Alan M. Bolle (born October 16, 1958) is an American artist best known as The Springman for his Chicago-based work incorporating springs into media as varied as cars, clothes, and music. More recently he has moved to New York and specialised in depictions of live music performances.

==Biography==
Bolle studied at the Rhode Island School of Design and Maryland Institute College of Art before setting up his studio in Chicago in the 80s. There he mounted many exhibits and workshops, some of which included musical performances. He also collaborated widely including multimedia performance group Environmental Encroachment, artist groups Mucky Three Plus One and The Ever-So-Secret-Order Of The Lamprey, and the All American Anti War Marching Band, with whom he appeared dressed as a vegetable playing the tuba.

Bolle's work with springs started with an art car - The Spring Car - a car covered with springs. He parked the car outside the Art Chicago exhibit where it received much attention.

By 1998 Bolle had extended his spring work to clothes and adopted the character of 'Springman' - an eccentric genteel superhero. He returned to Art Chicago with a second version of The Spring Car - a BMW 2002 painted red with blue circles and adorned with 5,000 chrome and iridescent plated springs and paraded around the exhibit as '
The Spring Ambassador'. Bolle continued to make his unofficial appearances at Art Chicago until 2001 when he was arrested.

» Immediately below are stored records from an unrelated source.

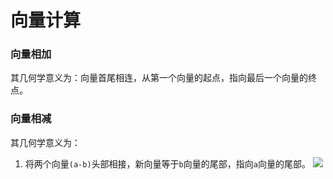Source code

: # 向量计算
### 向量相加
其几何学意义为：向量首尾相连，从第一个向量的起点，指向最后一个向量的终点。

### 向量相减
其几何学意义为：
1. 将两个向量`(a-b)`头部相接，新向量等于`b`向量的尾部，指向`a`向量的尾部。
![](Pasted%20image%2020230311161108.png)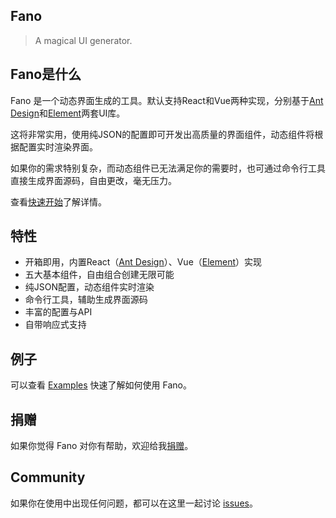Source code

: ## Fano

> A magical UI generator.

## Fano是什么

Fano 是一个动态界面生成的工具。默认支持React和Vue两种实现，分别基于[Ant Design](https://www.npmjs.com/package/antd)和[Element](https://www.npmjs.com/package/element-ui)两套UI库。

这将非常实用，使用纯JSON的配置即可开发出高质量的界面组件，动态组件将根据配置实时渲染界面。

如果你的需求特别复杂，而动态组件已无法满足你的需要时，也可通过命令行工具直接生成界面源码，自由更改，毫无压力。

查看[快速开始](quickstart.md)了解详情。

## 特性

- 开箱即用，内置React（[Ant Design](https://www.npmjs.com/package/antd)）、Vue（[Element](https://www.npmjs.com/package/element-ui)）实现
- 五大基本组件，自由组合创建无限可能
- 纯JSON配置，动态组件实时渲染
- 命令行工具，辅助生成界面源码
- 丰富的配置与API
- 自带响应式支持

## 例子

可以查看 [Examples](https://github.com/fanojs/examples) 快速了解如何使用 Fano。

## 捐赠

如果你觉得 Fano 对你有帮助，欢迎给我[捐赠](https://github.com/fanojs/fano/#donate)。

## Community

如果你在使用中出现任何问题，都可以在这里一起讨论 [issues](https://github.com/fanojs/fano/issues)。
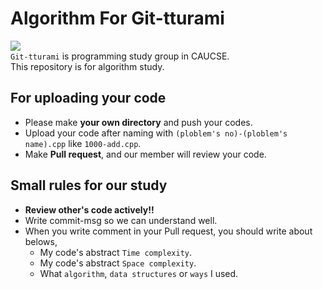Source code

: # Algorithm For Git-tturami
<img src="https://github.com/git-tturami/algorithm/blob/master/git_tturami.png?raw=true"/><br>
`Git-tturami` is programming study group in CAUCSE.<br>
This repository is for algorithm study.<br>

## For uploading your code
* Please make <b>your own directory</b> and push your codes.<br>
* Upload your code after naming with `(ploblem's no)-(ploblem's name).cpp` like `1000-add.cpp`.<br>
* Make <b>Pull request</b>, and our member will review your code.<br>

## Small rules for our study
* <b>Review other's code actively!!</b>
* Write commit-msg so we can understand well.
* When you write comment in your Pull request, you should write about belows,
  * My code's abstract `Time complexity`.
  * My code's abstract `Space complexity`.
  * What `algorithm`, `data structures` or `ways` I used.
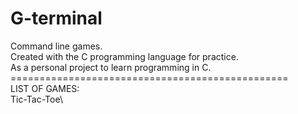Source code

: # G-terminal
Command line games.\
Created with the C programming language for practice.\
As a personal project to learn programming in C.\
================================================\
LIST OF GAMES:\
Tic-Tac-Toe\
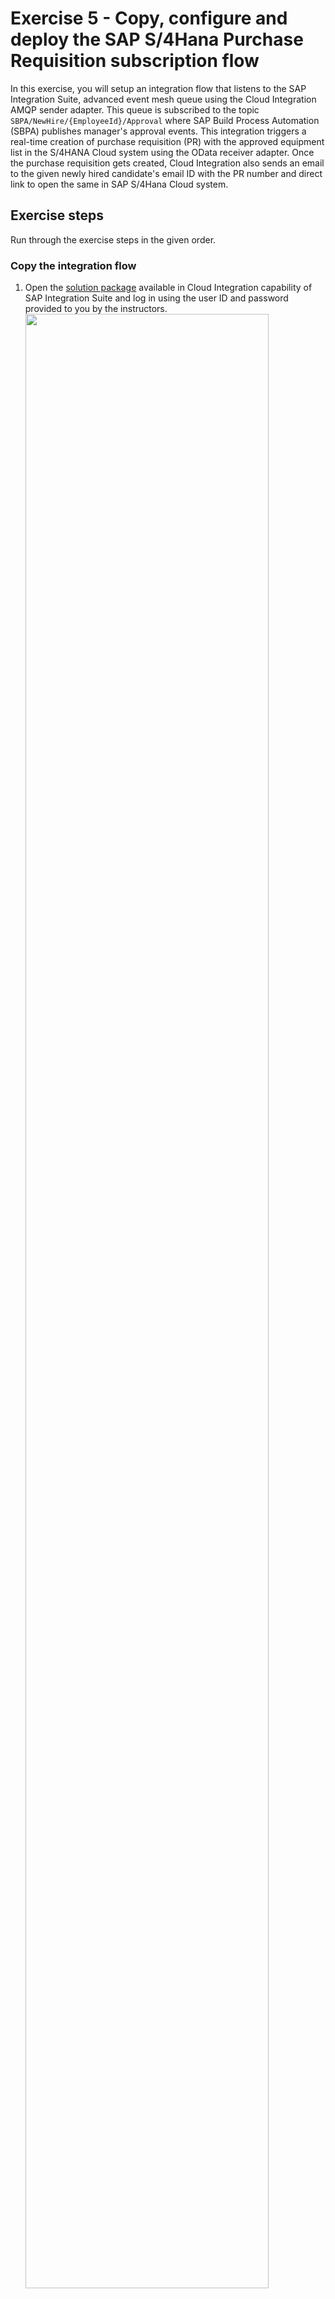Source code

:# Exercise 5 - Copy, configure and deploy the SAP S/4Hana Purchase Requisition subscription flow

In this exercise, you will setup an integration flow that listens to the SAP Integration Suite, advanced event mesh queue using the Cloud Integration AMQP sender adapter. This queue is subscribed to the topic `SBPA/NewHire/{EmployeeId}/Approval` where SAP Build Process Automation (SBPA) publishes manager's approval events. This integration triggers a real-time creation of purchase requisition (PR) with the approved equipment list in the S/4HANA Cloud system using the OData receiver adapter. Once the purchase requisition gets created, Cloud Integration also sends an email to the given newly hired candidate's email ID with the PR number and direct link to open the same in SAP S/4Hana Cloud system.

## Exercise steps

Run through the exercise steps in the given order.

### Copy the integration flow

1. Open the [solution package](https://in264-72e8h9xc.integrationsuite.cfapps.eu10-002.hana.ondemand.com/shell/design/contentpackage/IN264CombineSAPIntegrationSuiteandSAPBuildProcessAutomationinHR?section=ARTIFACTS) available in Cloud Integration capability of SAP Integration Suite and log in using the user ID and password provided to you by the instructors.
<br><img src="/exercises/ex5/images/CI_Solution_Package.png" width=90% height=90%> 	

2. Search for the **Create Purchase Requisition in SAP S4HANA for New Hire Equipment Post Manager Approval** integration flow and from the **Actions** menu, select the **Copy** menu entry.
<br><img src="/exercises/ex5/images/CI_PR_Copy_1.png" width=90% height=90%>

3. In the **Copy** dialog, update the name of the integration flow to **Create Purchase Requisition in SAP S4HANA for New Hire Equipment Post Manager Approval - IN264-XXX**
   > [!IMPORTANT]
   > Replace **XXX** with the participant number that is assigned to you.
   <img src="/exercises/ex5/images/CI_PR_Copy_2.png" width=90% height=90%>

4. Press **Select** to choose another package as destination.
<br/>As the target package, choose the package that you had created in [exercise 3](../ex3/README.md) i.e. **Combine SAP Integration Suite and SAP Build Process Automation in HR_IN264-XXX** to ensure that the integration flow is copied into your package.
   > [!IMPORTANT]
   > Kindly use the search box and enter **IN264-XXX** to filter your package.<br/>
   > Replace **XXX** with the participant number that is assigned to you.
   <img src="/exercises/ex5/images/CI_PR_Copy_3.png" width=90% height=90%>

5. When done, select the **Copy** button to copy the Integration Flow into your package.
<br><img src="/exercises/ex5/images/CI_PR_Copy_4.png" width=90% height=90%>

6. After the integration flow has been copied, you are asked to navigate to your package. Confirm by clicking on the **Navigate** button.
<br><img src="/exercises/ex5/images/CI_PR_Navigate.png" width=90% height=90%>

### Configure and deploy the integration flow

7. After copying the integration flow **Create Purchase Requisition in SAP S4HANA for New Hire Equipment Post Manager Approval - IN264-XXX**, you should see the same in your package. From the **Actions** menu of the integration flow, select the **Configure** menu entry.
<br><img src="/exercises/ex5/images/CI_PR_Configure_1.png" width=90% height=90%>

8. In the **Configure** dialog, as *Queue Name* enter **ApprovedNewHire_PR_IN264-XXX**. This queue has already been created in [exercise 1](../ex1/README.md).
   > [!IMPORTANT]  
   > Replace **XXX** with the participant number that is assigned to you.
   <img src="/exercises/ex5/images/CI_PR_Configure_2.png" width=90% height=90%>
    
9. Then click on **Save** button, in case of any warning just ignore it. Once saved, click on the **Deploy** button.
<br><img src="/exercises/ex5/images/CI_PR_Configure_Save.png" width=90% height=90%>
    
10. Click on **Yes** to confirm the deployment and close the confirmation dialog.
<br><img src="/exercises/ex5/images/CI_PR_Deploy_Confirmation.png" width=80% height=80%>
<br><img src="/exercises/ex5/images/CI_PR_Deployment.png" width=80% height=80%>

### Check the deployment status

11. From the navigation pane on the left side, switch to the **Monitor --> Integrations** area.
    >Hint: By clicking on the burger icon on the top left corner, you can expand the navigation pane.
    
    <br><img src="/exercises/ex5/images/CI_PR_Monitor_1.png" width=40% height=40%>

13. In the Monitor overview, select the first tile below the **Manage Integration Content** section.
<br><img src="/exercises/ex5/images/CI_PR_Monitor_2.png" width=80% height=80%>

14. Search for your integration flow i.e. **Create Purchase Requisition in SAP S4HANA for New Hire Equipment Post Manager Approval - IN264-XXX**. Check and confirm that the status has turned to **Started**.
    > [!IMPORTANT]
    > Replace **XXX** with the participant number that is assigned to you.
    <img src="/exercises/ex5/images/CI_PR_Monitor_Started.png" width=90% height=90%>

## Summary

At the end of this exercise, you should have copied, configured and deployed an integration flow that automatically create a purchase requisition (PR) with the approved equipment list in the S/4HANA Cloud system.

With this exercise you have completed all the technical configuration steps. Now you have to execute and test the scenario by adding a new employee in SAP SuccessFactors system.

Continue to - [Exercise 6 - Add a New Employee in SAP SuccessFactors](/exercises/ex6/README.md)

Bolle's The Spring Cow - a contribution to the Cows On Parade in 1999 - was well received. His 'Spring Bikini' received TV coverage.

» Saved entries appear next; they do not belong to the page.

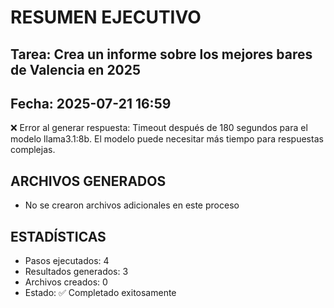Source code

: # RESUMEN EJECUTIVO
## Tarea: Crea un informe sobre los mejores bares de Valencia en 2025
## Fecha: 2025-07-21 16:59

❌ Error al generar respuesta: Timeout después de 180 segundos para el modelo llama3.1:8b. El modelo puede necesitar más tiempo para respuestas complejas.

## ARCHIVOS GENERADOS
- No se crearon archivos adicionales en este proceso

## ESTADÍSTICAS
- Pasos ejecutados: 4
- Resultados generados: 3
- Archivos creados: 0
- Estado: ✅ Completado exitosamente
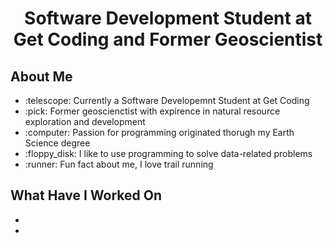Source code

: <h1 align="center">Software Development Student at Get Coding and Former Geoscientist </h1>

<h2 align="left"> About Me </h2>

<ul align="left"; list-style-type: none> 
  <li> :telescope: Currently a Software Developemnt Student at Get Coding </li>
  <li> :pick: Former geoscienctist with expirence in natural resource exploration and development </li>
  <li> :computer: Passion for programming originated thorugh my Earth Science degree </li>
  <li> :floppy_disk: I like to use programming to solve data-related problems </li>
  <li> :runner: Fun fact about me, I love trail running </li>
</ul>

<h2 align="left"> What Have I Worked On </h2>

<ul align="left"> 
  <li> </li>
  <li> </li>
</ul>


<!--
**celw10/celw10** is a ✨ _special_ ✨ repository because its `README.md` (this file) appears on your GitHub profile.

Here are some ideas to get you started:

- 🔭 I’m currently working on ...
- 🌱 I’m currently learning ...
- 👯 I’m looking to collaborate on ...
- 🤔 I’m looking for help with ...
- 💬 Ask me about ...
- 📫 How to reach me: ...
- 😄 Pronouns: ...
- ⚡ Fun fact: ...
-->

After moving to New York in 2005 Bolle did various projects, including Camouflage Installation at Chashama in Oct 2006., before settling on his current oeuvre of portraying live performances by musicians.

The Spring Car is featured in the book 'Art Cars' by Harrod Blank, and also in Blank's film Automorphosis. The film premiered at the Santa Barbara International Film Festival in Jan 2009, and won the audience award for best documentary at the San Francisco Independent Film Festival in February 2009.